The discovery of Cotgrave’s journal also introduces the novel’s structural device of nested texts and establishes the theme of The Double-Edged Power of Narrative. The journal is a “found manuscript,” a staple of Gothic and weird fiction that provides the protagonist with a guide to the impending horror. For Mouse, it is initially a means of understanding the hidden emotional abuse within her family, revealing her grandmother’s cruelty. However, the journal also lures Mouse deeper into a supernatural mystery. The cryptic, repeated litany, “I made faces like the faces on the rocks, and I twisted myself about like the twisted ones, and I lay down flat on the ground like the dead ones” (31), functions as an “earworm” that demonstrates how language can be a conduit for horror. The text is not a passive record but an active agent of the supernatural, ensnaring its reader. Mouse’s initial editorial impulse to correct Cotgrave’s grammar—“[S]he hid the book or she has hidden the book. Pick one and commit” (30)—underscores her vulnerability, as her professional skills become the tools that draw her into a narrative trap.


These chapters build a folk horror atmosphere by emphasizing the isolation of the rural North Carolina setting and introducing elements of local, suppressed knowledge. The woods surrounding the house are a liminal space where the boundary between civilization and something more primal is porous.

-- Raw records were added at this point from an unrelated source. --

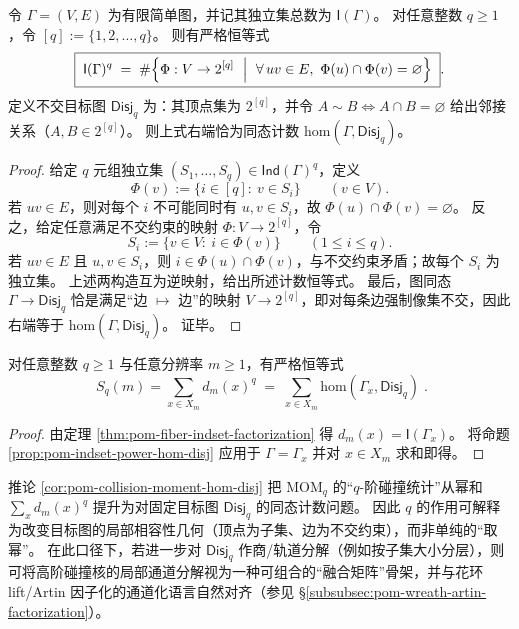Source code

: \begin{proposition}[独立集幂与不交目标图同态计数的严格恒等式]\label{prop:pom-indset-power-hom-disj}
令 \(\Gamma=(V,E)\) 为有限简单图，并记其独立集总数为 \(\mathsf{I}(\Gamma)\)。
对任意整数 \(q\ge 1\)，令 \([q]:=\{1,2,\dots,q\}\)。
则有严格恒等式
\[
\boxed{\;
\mathsf{I}(\Gamma)^q
\;=\;
\#\Bigl\{\Phi:V\to 2^{[q]}\ \Bigm|\ \forall\,uv\in E,\ \Phi(u)\cap\Phi(v)=\varnothing\Bigr\}\; }.
\]
定义不交目标图 \(\mathsf{Disj}_q\) 为：其顶点集为 \(2^{[q]}\)，并令
\(
A\sim B \iff A\cap B=\varnothing
\)
给出邻接关系（\(A,B\in 2^{[q]}\)）。
则上式右端恰为同态计数 \(\mathrm{hom}(\Gamma,\mathsf{Disj}_q)\)。
\end{proposition}
\begin{proof}
给定 \(q\) 元组独立集 \((S_1,\dots,S_q)\in\mathsf{Ind}(\Gamma)^q\)，定义
\[
\Phi(v):=\{i\in[q]:\ v\in S_i\}\qquad(v\in V).
\]
若 \(uv\in E\)，则对每个 \(i\) 不可能同时有 \(u,v\in S_i\)，故 \(\Phi(u)\cap\Phi(v)=\varnothing\)。
反之，给定任意满足不交约束的映射 \(\Phi:V\to 2^{[q]}\)，令
\[
S_i:=\{v\in V:\ i\in\Phi(v)\}\qquad(1\le i\le q).
\]
若 \(uv\in E\) 且 \(u,v\in S_i\)，则 \(i\in\Phi(u)\cap\Phi(v)\)，与不交约束矛盾；故每个 \(S_i\) 为独立集。
上述两构造互为逆映射，给出所述计数恒等式。
最后，图同态 \(\Gamma\to\mathsf{Disj}_q\) 恰是满足“边 \(\mapsto\) 边”的映射 \(V\to 2^{[q]}\)，即对每条边强制像集不交，因此右端等于 \(\mathrm{hom}(\Gamma,\mathsf{Disj}_q)\)。
证毕。
\end{proof}

\begin{corollary}\label{cor:pom-collision-moment-hom-disj}
对任意整数 \(q\ge 1\) 与任意分辨率 \(m\ge 1\)，有严格恒等式
\[
\boxed{\;
S_q(m)=\sum_{x\in X_m} d_m(x)^q
\;=\;
\sum_{x\in X_m}\mathrm{hom}(\Gamma_x,\mathsf{Disj}_q)\; }.
\]
\end{corollary}
\begin{proof}
由定理 \ref{thm:pom-fiber-indset-factorization} 得 \(d_m(x)=\mathsf{I}(\Gamma_x)\)。
将命题 \ref{prop:pom-indset-power-hom-disj} 应用于 \(\Gamma=\Gamma_x\) 并对 \(x\in X_m\) 求和即得。
\end{proof}

\begin{remark}\label{rem:pom-disj-target-graph-fusion}
推论 \ref{cor:pom-collision-moment-hom-disj} 把 \(\mathrm{MOM}_q\) 的“\(q\)-阶碰撞统计”从幂和 \(\sum_x d_m(x)^q\) 提升为对固定目标图 \(\mathsf{Disj}_q\) 的同态计数问题。
因此 \(q\) 的作用可解释为改变目标图的局部相容性几何（顶点为子集、边为不交约束），而非单纯的“取幂”。
在此口径下，若进一步对 \(\mathsf{Disj}_q\) 作商/轨道分解（例如按子集大小分层），则可将高阶碰撞核的局部通道分解视为一种可组合的“融合矩阵”骨架，并与花环 lift/Artin 因子化的通道化语言自然对齐（参见 \S\ref{subsubsec:pom-wreath-artin-factorization}）。
\end{remark}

Kingfisher establishes that in this landscape, one cannot tell if they are “thirty feet from a business park” or in “a thousand acres of uninhabited woods” (11), creating a sense of geographical and psychological disorientation. The introduction of the commune and Tomas’s cryptic warning about “things in the woods” is a classic folk horror trope (56). It hints at a shared, unspoken understanding of local dangers among local residents, a knowledge that exists parallel to the rational world from which Mouse has come.


The boundary between the psychological horror of the house and the supernatural horror of the woods dissolves through the introduction of key symbols that function as uncanny intrusions into Mouse’s reality. The carved rock in the backyard is the first tangible manifestation of the “twisted ones.” It is an object that occupies two realities simultaneously: Up close, it is abstract art, but from a distance, it creates a disturbing optical illusion of a deer with its head wrenched backward at an impossible angle. This visual paradox makes the familiar uncanny, warping a natural image into something monstrous. Bongo’s intense fear of the rock signals its supernatural significance and highlights the unreliability of normal perception. This symbol, along with the strange hollow knocking sound that silences the frogs at night, serves as an overture to the larger horror. The narrative culminates in the discovery of the hill that should not exist, reached via an unnaturally steep, woven tunnel. This geographical impossibility confirms that the laws of nature are breaking down, pulling Mouse from the realm of familial dysfunction into a landscape governed by an alien logic.